At least 49 people were killed Monday when a US Bangla Airlines passenger plane carrying 71 people from Bangladesh crashed and burst into flames as it landed Monday in Kathmandu, Nepal’s capital, officials and witnesses said.
The incident came a day after all 11 people on board a private Turkish Challenger 604 business jet crashed and burst into flames on an Iranian mountainside while bringing a wealthy businessman’s daughter and her friends home from a Dubai bachelorette party.
Bombardier representatives for the commercial and business aircraft divisions said the company was saddened by the accidents, adding their thoughts were with those impacted and their families.
Nathalie Siphengphet and Mark Masluch said the planes are “safe and reliable” and other planes haven’t been grounded.
“It (Q400) has been designed to be robust and reliable in consideration to high cycle demands of regional airlines,” she said in an interview.
Masluch said more than 1,000 Challenger 600 series planes have been delivered and are “one of the most robust and reliable aircraft in business aviation.”
He called the back-to-back crashes an “unfortunate coincidence.”
“Certainly each accident is isolated to its own circumstances so it would be inappropriate to comment on any links
between or just assume or speculate while both investigations are ongoing,” Masluch said in a separate interview.
The causes of both crashes aren’t immediately available but a top airport official said the pilot did not follow landing instructions from the control tower, and had approached the airport’s one runway from the wrong direction.
“The airplane was not properly aligned with the runway. The tower repeatedly asked if the pilot was OK and the reply was ‘yes,”’ said Raj Kumar Chetri, the airport’s general manager.
The 17-year-old plane had circled Tribhuvan International Airport twice as it waited for clearance to land, a company official said.

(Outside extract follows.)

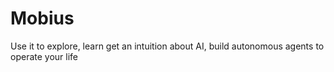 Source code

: # Mobius
Use it to explore, learn get an intuition about AI, build autonomous agents to operate your life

A recording of the conversations
between the pilot and air traffic controllers indicated confusion over which direction the plane should land.
Just before landing the pilot asks “Are we cleared to land?”
Bombardier is waiting for invitations from Nepalese and Iranian officials before sending investigation teams to the crash sites.
The Q400 has sustained several landing gear incidents over the years but this is just the second crash of the aircraft resulting in death.
All 49 people on board were killed on Feb. 12, 2009 when a Colgan Air flight from Newark Liberty International Airport to Buffalo Niagara International Airport, stalled and crashed into a house while preparing to land at the airport.
The National Transportation Safety Board concluded that pilot error, including the response by the captain, was the main cause of the accident.
Officials at Kathmandu Medical College, the closest hospital to Nepal’s only international airport, said they were treating 16 survivors of the Q400 crash, whose earlier versions were called Dash 8.
An AP journalist who arrived at the scene soon after the crash saw the twin-propeller plane broken into several large pieces, with dozens of firefighters and rescue workers clustered around the wreckage in a grassy field near the runway. Hundreds of people stood on a nearby hill, staring down at what remained of the propeller plane.